- Born: March 3, 1948 (age 78) New York, New York
- Education: Bachelor of Theology (1984; 1986 Masters of Religious Education (1986); Associate of Science & Bachelor of Science from SUNY Empire State (1991; Associate of Arts (1995); Investment banking - New York University (1996)

= Patricia A. Singletary =

American pastor, educator and author (born 1948)

Patricia Ann Singletary is an American pastor, educator, author, and community organizer. She is the founder of Adoni Economic Enterprises, Inc.
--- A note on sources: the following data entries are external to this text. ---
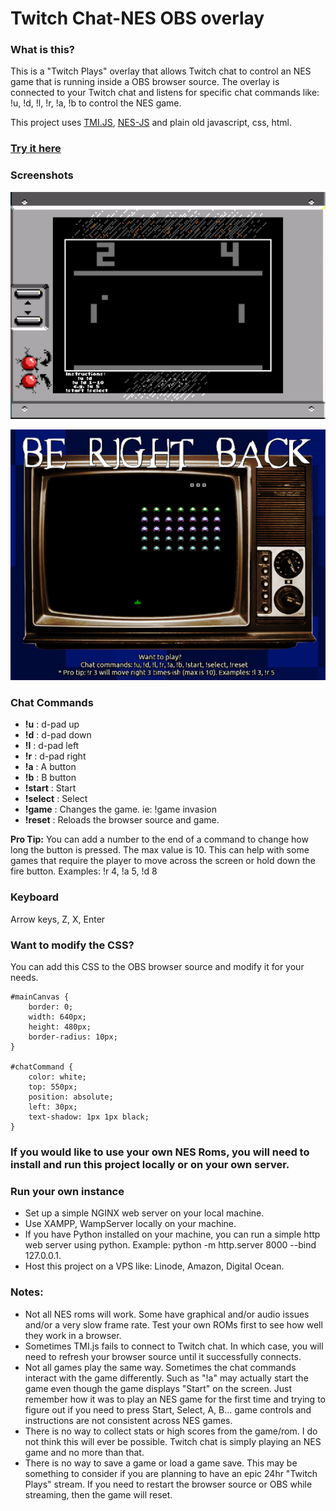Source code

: # Twitch Chat-NES OBS overlay

### What is this?

This is a "Twitch Plays" overlay that allows Twitch chat to control an NES game that is running inside a OBS browser
source. The overlay is connected to your Twitch chat and listens for specific chat commands like: !u, !d, !l, !r, !a, !b
to control the NES game.

This project uses [TMI.JS](https://tmijs.com/), [NES-JS](https://github.com/takahirox/nes-js) and plain old javascript,
css, html.

### [Try it here](https://twitch-chat-nes.pages.dev/)

### Screenshots

![sample1](https://github.com/teklynk/twitch_chat_nes/blob/main/screenshots/screen2.png?raw=true)

![sample1](https://github.com/teklynk/twitch_chat_nes/blob/main/screenshots/screen1.png?raw=true)

### Chat Commands

- **!u** : d-pad up
- **!d** : d-pad down
- **!l** : d-pad left
- **!r** : d-pad right
- **!a** : A button
- **!b** : B button
- **!start** : Start
- **!select** : Select
- **!game** : Changes the game. ie: !game invasion
- **!reset** : Reloads the browser source and game.

**Pro Tip:** You can add a number to the end of a command to change how long the button is pressed. The max value is 10.
This can help with some games that require the player to move across the screen or hold down the fire button.
Examples: !r 4, !a 5, !d 8

### Keyboard

Arrow keys, Z, X, Enter

### Want to modify the CSS?

You can add this CSS to the OBS browser source and modify it for your needs.

```
#mainCanvas {
    border: 0;
    width: 640px;
    height: 480px;
    border-radius: 10px;
}

#chatCommand {
    color: white; 
    top: 550px;
    position: absolute;
    left: 30px;
    text-shadow: 1px 1px black;
}
```

### If you would like to use your own NES Roms, you will need to install and run this project locally or on your own server.

### Run your own instance

- Set up a simple NGINX web server on your local machine.
- Use XAMPP, WampServer locally on your machine.
- If you have Python installed on your machine, you can run a simple http web server using python. Example: python -m
  http.server 8000 --bind 127.0.0.1.
- Host this project on a VPS like: Linode, Amazon, Digital Ocean.

### Notes:

- Not all NES roms will work. Some have graphical and/or audio issues and/or a very slow frame rate. Test your own ROMs
  first to see how well they work in a browser.
- Sometimes TMI.js fails to connect to Twitch chat. In which case, you will need to refresh your browser source until it
  successfully connects.
- Not all games play the same way. Sometimes the chat commands interact with the game differently. Such as "!a" may
  actually start the game even though the game displays "Start" on the screen. Just remember how it was to play an NES game for the first time and trying to figure out if
  you need to press Start, Select, A, B... game controls and instructions are not consistent across NES games.
- There is no way to collect stats or high scores from the game/rom. I do not think this will ever be possible. Twitch
  chat is simply playing an NES game and no more than that.
- There is no way to save a game or load a game save. This may be something to consider if you are planning to have an
  epic 24hr "Twitch Plays" stream. If you need to restart the browser source or OBS while streaming, then the game will
  reset.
In 2002, she became the first female minister of Elmendorf Reformed Church in Harlem, the oldest religious congregation in Harlem dating back to 1660.
Singletary is the author of “The African-American Guide to Buying Stock Without a Broker.” She is the co-founder of the Harlem African Burial Ground Task Force.

==Education==
In 1984, Patricia A. Singletary received a Bachelor of Theology from the New World Bible Institute.

In 1986, Singletary received a Masters from the New World from the New World Bible Institute and Seminary.
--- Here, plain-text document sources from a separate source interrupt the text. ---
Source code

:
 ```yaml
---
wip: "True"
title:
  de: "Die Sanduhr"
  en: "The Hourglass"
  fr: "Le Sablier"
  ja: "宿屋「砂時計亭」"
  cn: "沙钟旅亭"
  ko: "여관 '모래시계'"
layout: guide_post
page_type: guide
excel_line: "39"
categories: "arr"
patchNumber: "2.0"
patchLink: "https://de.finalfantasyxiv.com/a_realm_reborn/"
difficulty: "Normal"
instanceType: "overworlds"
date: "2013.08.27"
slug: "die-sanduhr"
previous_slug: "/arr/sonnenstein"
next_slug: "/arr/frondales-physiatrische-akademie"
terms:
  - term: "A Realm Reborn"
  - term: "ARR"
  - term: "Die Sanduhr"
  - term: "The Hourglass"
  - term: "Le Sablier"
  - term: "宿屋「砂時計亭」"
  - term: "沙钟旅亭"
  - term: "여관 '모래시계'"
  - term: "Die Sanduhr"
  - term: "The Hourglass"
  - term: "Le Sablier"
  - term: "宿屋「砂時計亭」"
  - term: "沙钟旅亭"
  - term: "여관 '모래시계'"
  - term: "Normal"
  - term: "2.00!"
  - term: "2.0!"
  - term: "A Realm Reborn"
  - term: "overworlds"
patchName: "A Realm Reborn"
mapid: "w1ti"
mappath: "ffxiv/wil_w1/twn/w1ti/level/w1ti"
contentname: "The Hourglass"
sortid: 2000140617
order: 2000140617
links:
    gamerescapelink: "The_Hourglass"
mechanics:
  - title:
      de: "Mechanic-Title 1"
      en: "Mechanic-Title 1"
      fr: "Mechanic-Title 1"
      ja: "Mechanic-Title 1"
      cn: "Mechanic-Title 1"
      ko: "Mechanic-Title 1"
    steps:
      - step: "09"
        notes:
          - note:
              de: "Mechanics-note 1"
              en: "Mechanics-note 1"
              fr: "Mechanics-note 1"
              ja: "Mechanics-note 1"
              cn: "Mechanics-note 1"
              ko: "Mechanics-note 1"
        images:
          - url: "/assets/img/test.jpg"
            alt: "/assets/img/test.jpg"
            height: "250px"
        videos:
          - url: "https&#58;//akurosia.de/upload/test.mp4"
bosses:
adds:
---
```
In 1991, Singletary received an Associate of Science and Bachelor of Science SUNY Empire State College.

In 1995, Singletary received an Associate of Arts from Virginia University of Lynchburg, and completed training in investment banking at New York University in 1996. Also, in 1995, she received a Master of Divinity from New Brunswick Theological Seminary.

In 2010, she received a Doctor of Ministry degree from New Brunswick Theological Seminary.

==Career==
In 1968, Singletary started working for Depository Trust Company as a senior underwriter. In 1990, she became account coordinator. In 1998 she became security specialist. She retired from Depository Trust Company in 2003.
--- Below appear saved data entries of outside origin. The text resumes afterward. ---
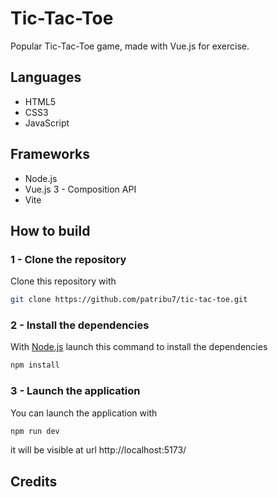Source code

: # Tic-Tac-Toe
Popular Tic-Tac-Toe game, made with Vue.js for exercise.

## Languages

- HTML5
- CSS3
- JavaScript

## Frameworks
- Node.js
- Vue.js 3 - Composition API
- Vite

## How to build

### 1 - Clone the repository
Clone this repository with 
``` bash
git clone https://github.com/patribu7/tic-tac-toe.git
```
### 2 - Install the dependencies

With [Node.js](https://nodejs.org) launch this command to install the dependencies
``` bash
npm install
```

### 3 - Launch the application
You can launch the application with
``` bash
npm run dev
```
it will be visible at url http://localhost:5173/

## Credits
On September 22, 2002, the Elmendorf Reformed Church extended a call for Singletary became the first female Minister. She accepted the call.

Singletary is a co-founder of the Harlem African Burial Ground Task Force, which was formed in 2009. The burial ground was a cemetery for enslaved Africans, and a part of the Reformed Low Dutch Church of Harlem.

The Elmendorf Reformed Church was later moved to its current location on East 121st Street in Harlem, New York City, New York.

In 1996, Singletary authored "The African-American Guide to Buying Stock Without a Broker".

==Awards==
In 2019 Singletary received an alumni award from New Brunswick Theological Seminary.